Lancaster, Pennsylvania native Denison Witmer has an over 25 year career working as a singer-songwriter. Raised in the Mennonite church, Witmer recalls the rich sound of hymns sung in 4-part harmonies in the farming community church. Witmer's early career was Christian music adjacent: signed to labels like the Christian-owned The Militia Group, Tooth & Nail Records, and Mono v. Stereo, an imprint of Toby Mac's Gotee Records, before his current label, Sufjan Stevens' and Lowell Brams' Asthmatic Kitty Records, the former being a longtime collaborator with Witmer. Witmer has been included on several television soundtracks, has been acclaimed by publications like Pitchfork, and performed at festivals like SXSW, Wild Goose Festival, and Cornerstone. But unless you're looking for slow, fingerpicking music in the vein of Cat Stevens, you've probably never heard of him. He's both prolific and kind of obscure.

BY THE MIDDLE OF THE WEEK... HOW MUCH CAN I TAKE? Starting my song-a-day project two years ago has been a reminder of how much I need music. When I got the idea at the end of 2018, I was going through a bit of depression as I thought about my future. I've talked about the power of music that helped to pull me out of my 2011 student teaching depression. My episode in 2018 wasn't as deep as that. In 2011 the question was if I could teach. Could I keep up with all of the expectations of keeping students passing the tests? In 2018, I believed I could do all of that, but the question was, is it enough? And furthermore, how is doing my job well benefiting my future? I was doing well now, but I'm just a principal change away from going from "the golden child" to the ostracized teacher. I saw that happen at work with the vice principal's vendetta against the teachers I was working with. One teacher he said was too "strict and lazy." However, over the years, he's been unable to get rid of her. I was shocked by how badly he treated her. She had been teaching for 20 years, which was quite a bit of time on my career. Another teacher, he got rid of after six months because another, less qualified teacher had applied for the position. In 2018, I was questioning my career choices in Korea. Wasn't it only a matter of time before I aged out of the "foreigner charm" and I too was labeled "strict and lazy."

THEN A SONG COMES ON... I KNOW THAT I'LL MAKE IT. I failed in making the 2019 playlist. The 2020 playlist lasted until November in my GoodNotes, but there was a terrible back up incident. I'm hoping to finish the project this year. I've sacrificed time with my Korean studies, exercise time, and other things I could be/should be doing in the evening. But as imperfect as this blog is, writing about a song every day, allowing it to play as a soundtrack through my memories, makes me analyze my thoughts and beliefs. It opens me up to sharing my story, which is really the only possession I have. Writing about music makes me think that writing isn't such an obstacle.
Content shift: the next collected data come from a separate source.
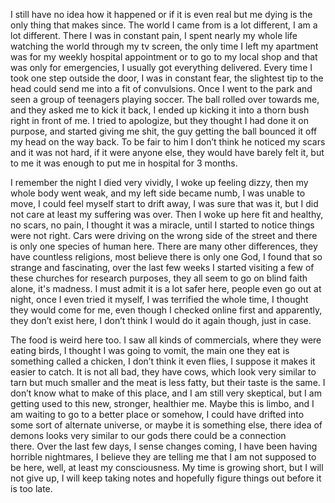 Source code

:  

I still have no idea how it happened or if it is even real but me dying is the only thing that makes since. The world I came from is a lot different, I am a lot different. There I was in constant pain, I spent nearly my whole life watching the world through my tv screen, the only time I left my apartment was for my weekly hospital appointment or to go to my local shop and that was only for emergencies, I usually got everything delivered. Every time I took one step outside the door, I was in constant fear, the slightest tip to the head could send me into a fit of convulsions. Once I went to the park and seen a group of teenagers playing soccer. The ball rolled over towards me, and they asked me to kick it back, I ended up kicking it into a thorn bush right in front of me. I tried to apologize, but they thought I had done it on purpose, and started giving me shit, the guy getting the ball bounced it off my head on the way back. To be fair to him I don’t think he noticed my scars and it was not hard, if it were anyone else, they would have barely felt it, but to me it was enough to put me in hospital for 3 months.  

I remember the night I died very vividly, I woke up feeling dizzy, then my whole body went weak, and my left side became numb, I was unable to move, I could feel myself start to drift away, I was sure that was it, but I did not care at least my suffering was over. Then I woke up here fit and healthy, no scars, no pain, I thought it was a miracle, until I started to notice things were not right. Cars were driving on the wrong side of the street and there is only one species of human here. There are many other differences, they have countless religions, most believe there is only one God, I found that so strange and fascinating, over the last few weeks I started visiting a few of these churches for research purposes, they all seem to go on blind faith alone, it's madness. I must admit it is a lot safer here, people even go out at night, once I even tried it myself, I was terrified the whole time, I thought they would come for me, even though I checked online first and apparently, they don’t exist here, I don’t think I would do it again though, just in case. 

The food is weird here too. I saw all kinds of commercials, where they were eating birds, I thought I was going to vomit, the main one they eat is something called a chicken, I don’t think it even flies, I suppose it makes it easier to catch. It is not all bad, they have cows, which look very similar to tarn but much smaller and the meat is less fatty, but their taste is the same. I don’t know what to make of this place, and I am still very skeptical, but I am getting used to this new, stronger, healthier me. Maybe this is limbo, and I am waiting to go to a better place or somehow, I could have drifted into some sort of alternate universe, or maybe it is something else, there idea of demons looks very similar to our gods there could be a connection there. Over the last few days, I sense changes coming, I have been having horrible nightmares, I believe they are telling me that I am not supposed to be here, well, at least my consciousness. My time is growing short, but I will not give up, I will keep taking notes and hopefully figure things out before it is too late.
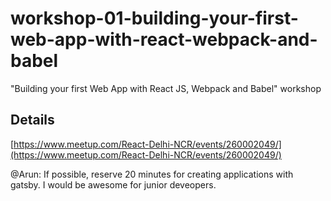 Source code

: # workshop-01-building-your-first-web-app-with-react-webpack-and-babel
"Building your first Web App with React JS, Webpack and Babel" workshop

## Details

[https://www.meetup.com/React-Delhi-NCR/events/260002049/](https://www.meetup.com/React-Delhi-NCR/events/260002049/)

@Arun: If possible, reserve 20 minutes for creating applications with gatsby. I would be awesome for junior deveopers.
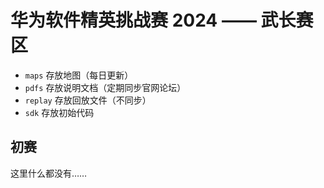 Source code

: # 华为软件精英挑战赛 2024 —— 武长赛区

- `maps` 存放地图（每日更新）
- `pdfs` 存放说明文档（定期同步官网论坛）
- `replay` 存放回放文件（不同步）
- `sdk` 存放初始代码

## 初赛

这里什么都没有……
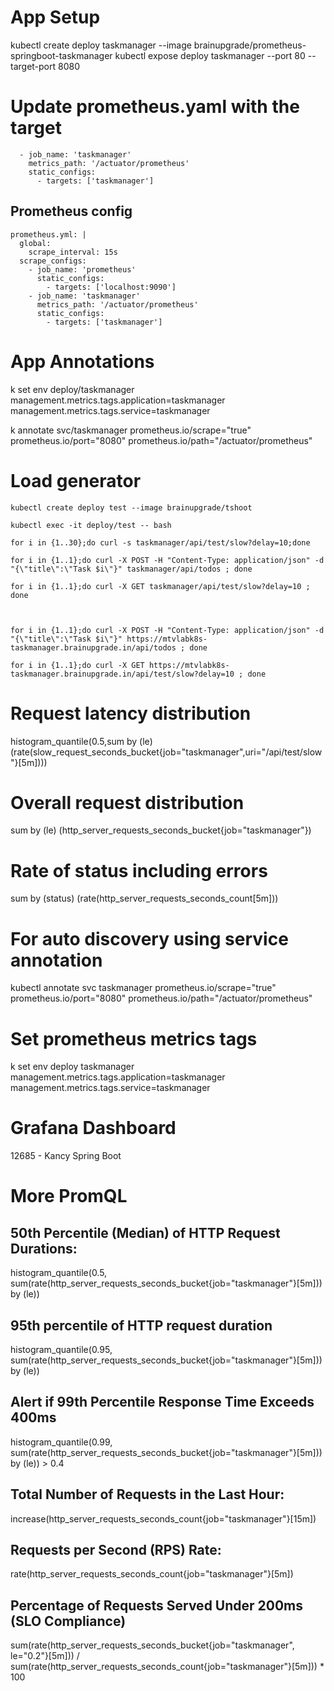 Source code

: # App Setup
  kubectl create deploy taskmanager --image brainupgrade/prometheus-springboot-taskmanager
  kubectl expose deploy taskmanager --port 80 --target-port 8080

# Update prometheus.yaml with the target
      - job_name: 'taskmanager'
        metrics_path: '/actuator/prometheus'
        static_configs:
          - targets: ['taskmanager']

## Prometheus config
    prometheus.yml: |
      global:
        scrape_interval: 15s
      scrape_configs:
        - job_name: 'prometheus'
          static_configs:
            - targets: ['localhost:9090']
        - job_name: 'taskmanager'
          metrics_path: '/actuator/prometheus'
          static_configs:
            - targets: ['taskmanager']       

# App Annotations
k set env deploy/taskmanager management.metrics.tags.application=taskmanager management.metrics.tags.service=taskmanager               

k annotate svc/taskmanager prometheus.io/scrape="true" prometheus.io/port="8080" prometheus.io/path="/actuator/prometheus"

# Load generator
    kubectl create deploy test --image brainupgrade/tshoot

    kubectl exec -it deploy/test -- bash
    
    for i in {1..30};do curl -s taskmanager/api/test/slow?delay=10;done

    for i in {1..1};do curl -X POST -H "Content-Type: application/json" -d "{\"title\":\"Task $i\"}" taskmanager/api/todos ; done

    for i in {1..1};do curl -X GET taskmanager/api/test/slow?delay=10 ; done



    for i in {1..1};do curl -X POST -H "Content-Type: application/json" -d "{\"title\":\"Task $i\"}" https://mtvlabk8s-taskmanager.brainupgrade.in/api/todos ; done

    for i in {1..1};do curl -X GET https://mtvlabk8s-taskmanager.brainupgrade.in/api/test/slow?delay=10 ; done

# Request latency distribution
histogram_quantile(0.5,sum by (le) (rate(slow_request_seconds_bucket{job="taskmanager",uri="/api/test/slow"}[5m])))

# Overall request distribution

sum by (le) (http_server_requests_seconds_bucket{job="taskmanager"})

# Rate of status including errors
sum by (status) (rate(http_server_requests_seconds_count[5m]))

# For auto discovery using service annotation
kubectl annotate svc taskmanager prometheus.io/scrape="true" prometheus.io/port="8080" prometheus.io/path="/actuator/prometheus"

# Set prometheus metrics tags
k set env deploy taskmanager management.metrics.tags.application=taskmanager management.metrics.tags.service=taskmanager

# Grafana Dashboard 
12685 - Kancy Spring Boot 

# More  PromQL
## 50th Percentile (Median) of HTTP Request Durations:

histogram_quantile(0.5, sum(rate(http_server_requests_seconds_bucket{job="taskmanager"}[5m])) by (le))

## 95th percentile of HTTP request duration
histogram_quantile(0.95, sum(rate(http_server_requests_seconds_bucket{job="taskmanager"}[5m])) by (le))

## Alert if 99th Percentile Response Time Exceeds 400ms
histogram_quantile(0.99, sum(rate(http_server_requests_seconds_bucket{job="taskmanager"}[5m])) by (le)) > 0.4

## Total Number of Requests in the Last Hour:
increase(http_server_requests_seconds_count{job="taskmanager"}[15m])

## Requests per Second (RPS) Rate:
rate(http_server_requests_seconds_count{job="taskmanager"}[5m])


## Percentage of Requests Served Under 200ms (SLO Compliance)
sum(rate(http_server_requests_seconds_bucket{job="taskmanager", le="0.2"}[5m])) 
/
sum(rate(http_server_requests_seconds_count{job="taskmanager"}[5m])) * 100


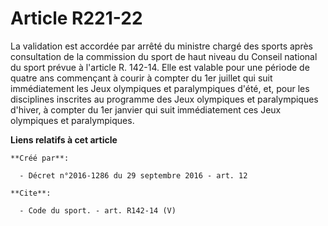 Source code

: # Article R221-22

La validation est accordée par arrêté du ministre chargé des sports après consultation de la commission du sport de haut
niveau du Conseil national du sport prévue à l'article R. 142-14. Elle est valable pour une période de quatre ans commençant
à courir à compter du 1er juillet qui suit immédiatement les Jeux olympiques et paralympiques d'été, et, pour les disciplines
inscrites au programme des Jeux olympiques et paralympiques d'hiver, à compter du 1er janvier qui suit immédiatement ces Jeux
olympiques et paralympiques.

**Liens relatifs à cet article**

	**Créé par**:

	  - Décret n°2016-1286 du 29 septembre 2016 - art. 12

	**Cite**:

	  - Code du sport. - art. R142-14 (V)
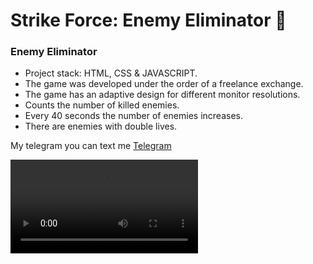 # Strike Force: Enemy Eliminator 🔫

### Enemy Eliminator

- Project stack: HTML, CSS & JAVASCRIPT. 
- The game was developed under the order of a freelance exchange. 
- The game has an adaptive design for different monitor resolutions.
- Counts the number of killed enemies. 
- Every 40 seconds the number of enemies increases. 
- There are enemies with double lives. 

My telegram you can text me [Telegram](https://t.me/Voloshanovskiy_V)

![travel-website](/preview.mp4)
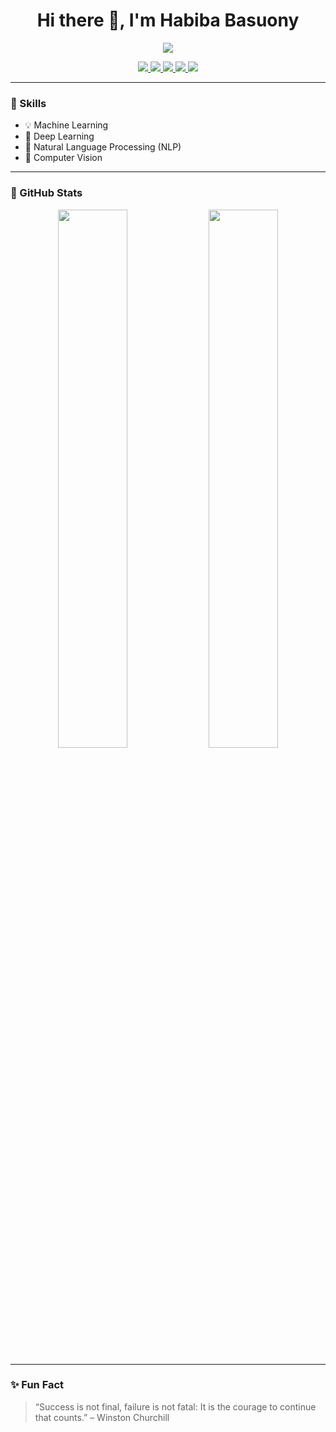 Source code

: <h1 align="center">Hi there 👋, I'm Habiba Basuony</h1>

<p align="center">
  <img src="https://readme-typing-svg.demolab.com/?lines=Machine+Learning+Engineer;NLP+%7C+Computer+Vision+Developer;Always+learning+new+things!&center=true&width=440&height=45&color=58A6FF&vCenter=true&pause=1000&size=22" />
</p>

<p align="center">
  <a href="https://github.com/habiba-basuony">
    <img src="https://hits.seeyoufarm.com/api/count/incr/badge.svg?url=https://github.com/habiba-basuony&count_bg=%2379C83D&title_bg=%23555555&icon=&icon_color=%23E7E7E7&title=Profile+Views&edge_flat=false"/>
  </a>
  <a href="https://www.linkedin.com/">
    <img src="https://img.shields.io/badge/-LinkedIn-blue?style=flat&logo=linkedin&logoColor=white"/>
  </a>
  <a href="https://www.instagram.com/_habiba_ahmed_0?igsh=MWY2NnRqYzhoMXgyeA==">
    <img src="https://img.shields.io/badge/-Instagram-purple?logo=instagram&logoColor=white"/>
  </a>
  <a href="mailto:0habibaahmed@gmail.com">
    <img src="https://img.shields.io/badge/-Gmail-c14438?style=flat&logo=gmail&logoColor=white"/>
  </a>
  <a href="https://github.com/habiba-basuony">
    <img src="https://img.shields.io/github/followers/habiba-basuony?label=Follow&style=social"/>
  </a>
</p>

---

### 🧠 Skills

- 💡 Machine Learning  
- 🤖 Deep Learning  
- 🧾 Natural Language Processing (NLP)  
- 📸 Computer Vision  

---

### 🚀 GitHub Stats

<p align="center">
  <img src="https://github-readme-stats.vercel.app/api?username=habiba-basuony&show_icons=true&theme=radical" width="47%" />
  <img src="https://github-readme-streak-stats.herokuapp.com/?user=habiba-basuony&theme=radical" width="47%"/>
</p>

---

### ✨ Fun Fact

> “Success is not final, failure is not fatal: It is the courage to continue that counts.” – Winston Churchill
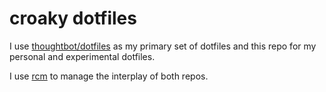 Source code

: croaky dotfiles
===============

I use [thoughtbot/dotfiles](https://github.com/thoughtbot/dotfiles) as my
primary set of dotfiles and this repo for my personal and experimental
dotfiles.

I use [rcm](https://github.com/mike-burns/rcm) to manage the interplay of both
repos.
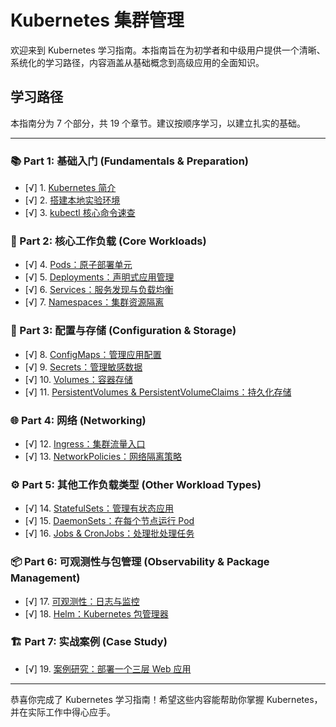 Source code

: # Kubernetes 集群管理

欢迎来到 Kubernetes 学习指南。本指南旨在为初学者和中级用户提供一个清晰、系统化的学习路径，内容涵盖从基础概念到高级应用的全面知识。

## 学习路径

本指南分为 7 个部分，共 19 个章节。建议按顺序学习，以建立扎实的基础。

---

### 📚 Part 1: 基础入门 (Fundamentals & Preparation)

- [√] 1. [Kubernetes 简介](introduction.md)
- [√] 2. [搭建本地实验环境](local-setup.md)
- [√] 3. [kubectl 核心命令速查](kubectl-cheatsheet.md)

### 🚀 Part 2: 核心工作负载 (Core Workloads)

- [√] 4. [Pods：原子部署单元](pods.md)
- [√] 5. [Deployments：声明式应用管理](deployments.md)
- [√] 6. [Services：服务发现与负载均衡](services.md)
- [√] 7. [Namespaces：集群资源隔离](namespaces.md)

### 💾 Part 3: 配置与存储 (Configuration & Storage)

- [√] 8. [ConfigMaps：管理应用配置](configmaps.md)
- [√] 9. [Secrets：管理敏感数据](secrets.md)
- [√] 10. [Volumes：容器存储](volumes.md)
- [√] 11. [PersistentVolumes & PersistentVolumeClaims：持久化存储](persistent-volumes.md)

### 🌐 Part 4: 网络 (Networking)

- [√] 12. [Ingress：集群流量入口](ingress.md)
- [√] 13. [NetworkPolicies：网络隔离策略](network-policies.md)

### ⚙️ Part 5: 其他工作负载类型 (Other Workload Types)

- [√] 14. [StatefulSets：管理有状态应用](statefulsets.md)
- [√] 15. [DaemonSets：在每个节点运行 Pod](daemonsets.md)
- [√] 16. [Jobs & CronJobs：处理批处理任务](jobs-cronjobs.md)

### 📦 Part 6: 可观测性与包管理 (Observability & Package Management)

- [√] 17. [可观测性：日志与监控](observability.md)
- [√] 18. [Helm：Kubernetes 包管理器](helm.md)

### 🏗️ Part 7: 实战案例 (Case Study)

- [√] 19. [案例研究：部署一个三层 Web 应用](case-study-three-tier-app.md)

---

恭喜你完成了 Kubernetes 学习指南！希望这些内容能帮助你掌握 Kubernetes，并在实际工作中得心应手。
When I heard "River of Music" today, I remembered all the times that music got me out of a hard time and how much it keeps me sane this year in one of the hardest years of teaching. While music makes me nostalgic for the past, it usually transcends the past and challenges me to be more like the times when I was younger and had more of an edge to me. Back when I thought there were fewer obstacles in the way. It makes me take new approaches to my problems. "We live in a difficult time/ Where are you going spend your love?" Music doesn't give us these answers, but it helps us to make up our minds.